The venue relocation was a success. Last year’s Conference was held under the motto "Turning point for driver assistance" at Palmengarten Gesellschaftshaus in Frankfurt (see on-line report from Markus Schöttle dated 28 April 2017). Today and tomorrow (18 and 19 April 2018), 220 attendees will convene at RheinMain CongressCenter in Wiesbaden to learn about and discuss news concerning driver assistance systems, automated driving and autonomous vehicles. Welcoming the audience in the brand-new conference and trade fair centre, Editor-in-chief Dr. Alexander Heintzel said that this number was considerably higher than last year’s attendance. A total of 22 exhibitors are accompanying the Conference with their stands and products.
The 4th International ATZ Conference on Automated Driving, organised in Wiesbaden under the motto "Driver Assistance Systems – From Assistance to Automated Driving", indicates that we have passed the turning point and are working towards achieving the next maximum. Many driver assistance systems are sufficiently up to date with sensors and actuators to be considered ready for serial production. The next step requires interlinking these sensors and actuators, intensifying the car’s networking with the cloud and the infrastructure, and extending the control units into computing systems. Level 5 autonomous driving systems will have to process complex algorithms in real time and evaluate huge volumes of measured data from radar, lidar and camera systems. This trend will also be reflected in a new name for the Conference in 2019: "Automated Driving – From Driver Assistance to Autonomous Driving – 5th International ATZ Conference on Autonomous Driving".

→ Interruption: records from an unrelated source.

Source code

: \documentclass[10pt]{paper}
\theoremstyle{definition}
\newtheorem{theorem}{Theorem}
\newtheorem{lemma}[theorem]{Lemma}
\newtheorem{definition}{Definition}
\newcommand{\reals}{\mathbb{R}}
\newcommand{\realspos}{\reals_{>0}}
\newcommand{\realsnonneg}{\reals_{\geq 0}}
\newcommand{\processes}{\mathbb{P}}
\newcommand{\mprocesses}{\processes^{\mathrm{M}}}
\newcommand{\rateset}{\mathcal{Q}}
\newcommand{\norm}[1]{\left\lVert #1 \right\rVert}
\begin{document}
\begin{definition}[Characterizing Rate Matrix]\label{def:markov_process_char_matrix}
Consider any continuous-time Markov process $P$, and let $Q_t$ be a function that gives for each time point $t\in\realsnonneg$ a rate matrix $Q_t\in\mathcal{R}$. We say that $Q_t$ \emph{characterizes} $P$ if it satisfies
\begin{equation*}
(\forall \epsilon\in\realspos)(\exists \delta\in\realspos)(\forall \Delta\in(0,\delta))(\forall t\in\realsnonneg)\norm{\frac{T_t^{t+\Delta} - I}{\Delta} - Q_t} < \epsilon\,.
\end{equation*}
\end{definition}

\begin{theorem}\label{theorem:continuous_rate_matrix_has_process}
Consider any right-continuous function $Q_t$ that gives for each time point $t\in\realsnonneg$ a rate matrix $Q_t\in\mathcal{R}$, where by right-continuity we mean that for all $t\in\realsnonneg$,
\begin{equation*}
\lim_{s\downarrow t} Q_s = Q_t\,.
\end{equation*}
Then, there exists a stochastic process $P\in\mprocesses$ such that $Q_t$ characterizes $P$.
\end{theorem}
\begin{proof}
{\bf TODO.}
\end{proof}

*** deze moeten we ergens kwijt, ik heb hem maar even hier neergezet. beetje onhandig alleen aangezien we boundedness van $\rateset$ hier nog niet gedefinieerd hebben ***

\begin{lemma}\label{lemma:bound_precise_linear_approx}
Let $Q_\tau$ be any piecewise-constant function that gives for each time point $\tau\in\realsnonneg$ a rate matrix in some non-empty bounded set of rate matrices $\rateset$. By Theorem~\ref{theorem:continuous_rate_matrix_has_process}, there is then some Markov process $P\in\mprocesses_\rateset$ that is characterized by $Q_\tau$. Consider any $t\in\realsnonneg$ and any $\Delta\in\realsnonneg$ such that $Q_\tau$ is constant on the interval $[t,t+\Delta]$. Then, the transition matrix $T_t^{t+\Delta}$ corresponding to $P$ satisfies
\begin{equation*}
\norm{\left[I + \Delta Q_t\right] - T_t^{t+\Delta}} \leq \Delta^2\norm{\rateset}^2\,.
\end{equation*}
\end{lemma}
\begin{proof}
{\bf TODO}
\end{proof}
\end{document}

But let us return to what is happening in Wiesbaden. Conference organiser Professor Torsten Bertram (TU Dortmund University) held the introductory talk in the conference centre, saying it was nice "to see the events programme focus more on the important ancillary conditions like sensor systems rather than just the functions". Daimler and Continental then introduced their keynote speakers.

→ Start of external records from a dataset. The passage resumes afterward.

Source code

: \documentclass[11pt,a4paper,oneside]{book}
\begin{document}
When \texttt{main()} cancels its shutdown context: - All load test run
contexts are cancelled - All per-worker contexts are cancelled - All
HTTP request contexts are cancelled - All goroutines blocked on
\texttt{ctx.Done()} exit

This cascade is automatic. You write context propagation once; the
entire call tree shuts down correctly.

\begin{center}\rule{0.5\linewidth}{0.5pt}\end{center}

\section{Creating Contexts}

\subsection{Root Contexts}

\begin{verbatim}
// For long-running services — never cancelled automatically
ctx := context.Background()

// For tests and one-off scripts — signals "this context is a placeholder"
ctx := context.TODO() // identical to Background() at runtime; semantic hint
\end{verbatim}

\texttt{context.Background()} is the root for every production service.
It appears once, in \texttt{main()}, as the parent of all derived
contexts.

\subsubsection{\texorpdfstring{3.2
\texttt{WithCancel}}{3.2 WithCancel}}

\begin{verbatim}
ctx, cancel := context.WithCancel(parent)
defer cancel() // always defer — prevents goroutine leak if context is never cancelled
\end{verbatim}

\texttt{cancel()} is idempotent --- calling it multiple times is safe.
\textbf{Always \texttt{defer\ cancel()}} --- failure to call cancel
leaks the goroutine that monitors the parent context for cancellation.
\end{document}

Michael Hafner presented, from Daimler’s viewpoint, the reinvention of the automobile and its progression towards accident-free autonomous driving. "Referring to reinventing the automobile in the title of my presentation is a bold statement, but it is not an exaggeration”, considering the revolution under way in sensors, actuators and computing power. Hafner focussed on showing how such systems could be developed and operated in a truly safe manner to make the self-driving car a reality. He explained that, even though the Conference’s name is changing, the basic components underlying the new technology are the established driver assistance systems, which have been known and mature since the first system, the ABS, was introduced in 1978. Offering safe systems to end customers requires extensive testing in advance. He said Daimler had completed road tests covering around ten million kilometres in Europe, Australia, the USA and China to discover scenarios "that wouldn’t occur to you sitting at a desk". Greater attention will be paid to collecting data and covering vast distances with camera, lidar and radar systems. This will require highly complex testing procedures and test cases before VDA Level 3 and Level 4 systems can be launched. Hafner cited the example of a traffic scenario in Melbourne that is unusual to Europeans and is normally not considered: "You have to veer to the left before turning right".

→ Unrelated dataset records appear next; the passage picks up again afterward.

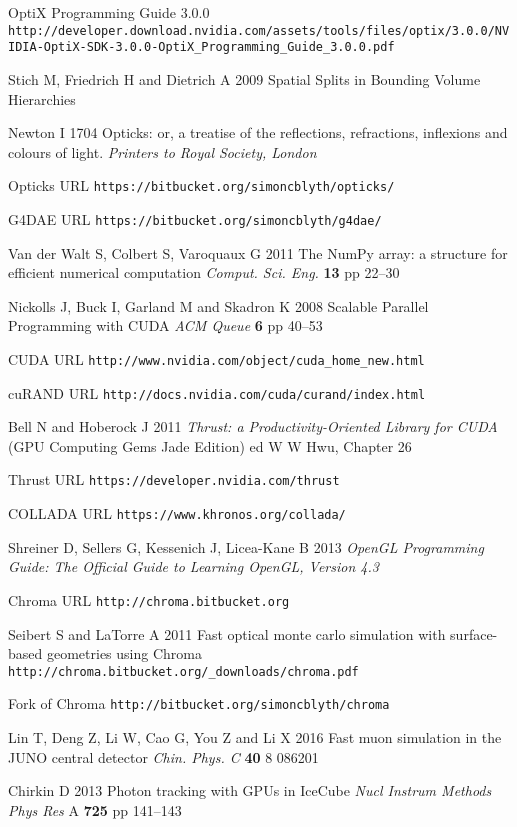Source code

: \documentclass[a4paper]{jpconf}
\begin{document}
\begin{thebibliography}{9}
OptiX Programming Guide 3.0.0 {\tt http://developer.download.nvidia.com/assets/tools/files/optix/3.0.0/NVIDIA-OptiX-SDK-3.0.0-OptiX\_Programming\_Guide\_3.0.0.pdf}

Stich M, Friedrich H and Dietrich A 
2009
Spatial Splits in Bounding Volume Hierarchies


Newton I 
1704 
Opticks: or, a treatise of the reflections, refractions, inflexions and colours of light.
{\it Printers to Royal Society, London} 

Opticks URL {\tt https://bitbucket.org/simoncblyth/opticks/}

G4DAE URL {\tt https://bitbucket.org/simoncblyth/g4dae/}

Van der Walt S, Colbert S, Varoquaux G 
2011 
The NumPy array: a structure for efficient numerical computation
{\it Comput. Sci. Eng.} {\bf 13} pp 22--30

Nickolls J, Buck I, Garland M and Skadron K 
2008
Scalable Parallel Programming with CUDA
{\it ACM Queue} {\bf 6} pp 40--53

CUDA URL {\tt http://www.nvidia.com/object/cuda\_home\_new.html}

cuRAND URL {\tt http://docs.nvidia.com/cuda/curand/index.html}


Bell N and Hoberock J 
2011
{\it Thrust: a Productivity-Oriented Library for CUDA}
(GPU Computing Gems Jade Edition) ed W W Hwu, Chapter 26   

Thrust URL {\tt https://developer.nvidia.com/thrust}

COLLADA URL {\tt https://www.khronos.org/collada/}

Shreiner D, Sellers G, Kessenich J, Licea-Kane B 
2013
{\it OpenGL Programming Guide: The Official Guide to Learning OpenGL, Version 4.3}


Chroma URL {\tt http://chroma.bitbucket.org}

Seibert S and LaTorre A 
2011 
Fast optical monte carlo simulation with surface-based geometries using Chroma {\tt http://chroma.bitbucket.org/\_downloads/chroma.pdf}

Fork of Chroma {\tt http://bitbucket.org/simoncblyth/chroma}

Lin T, Deng Z, Li W, Cao G, You Z and Li X
2016
Fast muon simulation in the JUNO central detector
{\it Chin. Phys. C} {\bf 40} 8 086201

Chirkin D
2013
Photon tracking with GPUs in IceCube
{\it Nucl Instrum Methods Phys Res} A {\bf 725} pp 141--143



\end{thebibliography}
\end{document}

"And it’s critical for us to gain the end customer’s trust when introducing the Level 4 and 5 systems", said Hafner. The buyer won’t order these systems or use them in practice unless he’s convinced that they work. Daimler plans to convince him with special training at the dealership and by producing explanatory videos. The advantages to be communicated include the fact that the machine always functions. "It doesn’t drink alcohol” and remains attentive every second of the day or night, in summer as in winter. Hafner said safeguarding the advanced driver assistance systems is essential, including developing them in accordance with the ISO 26262 standard. This is complex but nevertheless worthwhile and feasible. He concluded: "We must establish trust in technology" when it comes to autonomous driving. This would offer the customer an entirely new perspective on mobility in a third space: besides the home and workplace, the car’s interior would also become an experience.